Alguns desses nomes alternativos seriam um avanço, mas é um engano substituir “propriedade intelectual” por qualquer outro termo. Um nome diferente não atingiria o problema profundo do conceito: sua sobre-generalização. Não há uma coisa unificada tal como supõe “propriedade intelectual” — isso é uma miragem. O único motivo pelo qual as pessoas pensam que ele faz sentido, como uma categoria coerente, vem da impressão gerada pela disseminação do uso do termo, no que se refere às leis em questão.
O termo “propriedade intelectual” é, na melhor das hipóteses, um apanhado que embola leis díspares. Quem não é advogado e ouve esses termos, aplicados a várias legislações, tende a supor que elas se baseiam em um princípio comum e que funcionam de maneiras semelhantes.
Nada poderia estar mais distante da verdade. Essas leis foram criadas separadamente, desenvolveram-se diferentemente umas das outras, aplicam-se a atividades distintas, têm regras diferentes e suscitam diferentes questões de políticas públicas.

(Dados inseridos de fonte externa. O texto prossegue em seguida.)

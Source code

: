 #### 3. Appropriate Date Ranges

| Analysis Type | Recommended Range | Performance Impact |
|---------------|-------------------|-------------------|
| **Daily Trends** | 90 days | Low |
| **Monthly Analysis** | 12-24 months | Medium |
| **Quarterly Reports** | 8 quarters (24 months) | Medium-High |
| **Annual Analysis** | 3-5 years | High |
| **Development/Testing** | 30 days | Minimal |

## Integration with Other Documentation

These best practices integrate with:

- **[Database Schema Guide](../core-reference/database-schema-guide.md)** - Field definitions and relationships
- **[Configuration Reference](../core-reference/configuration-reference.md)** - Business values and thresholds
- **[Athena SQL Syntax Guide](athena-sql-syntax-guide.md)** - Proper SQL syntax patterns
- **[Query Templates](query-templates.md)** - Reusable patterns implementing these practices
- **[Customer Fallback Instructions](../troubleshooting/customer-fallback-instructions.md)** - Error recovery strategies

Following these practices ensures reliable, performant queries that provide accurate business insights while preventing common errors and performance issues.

Por exemplo, a lei de copyright foi projetada para promover a autoria e a arte, e cobre os detalhes de expressão de um trabalho. A lei de patentes visava favorecer a publicação de ideias úteis, ao preço de dar àquele que as publica um monopólio temporário sobre elas — um preço que pode ser melhor pagar em alguns campos, mas não em outros.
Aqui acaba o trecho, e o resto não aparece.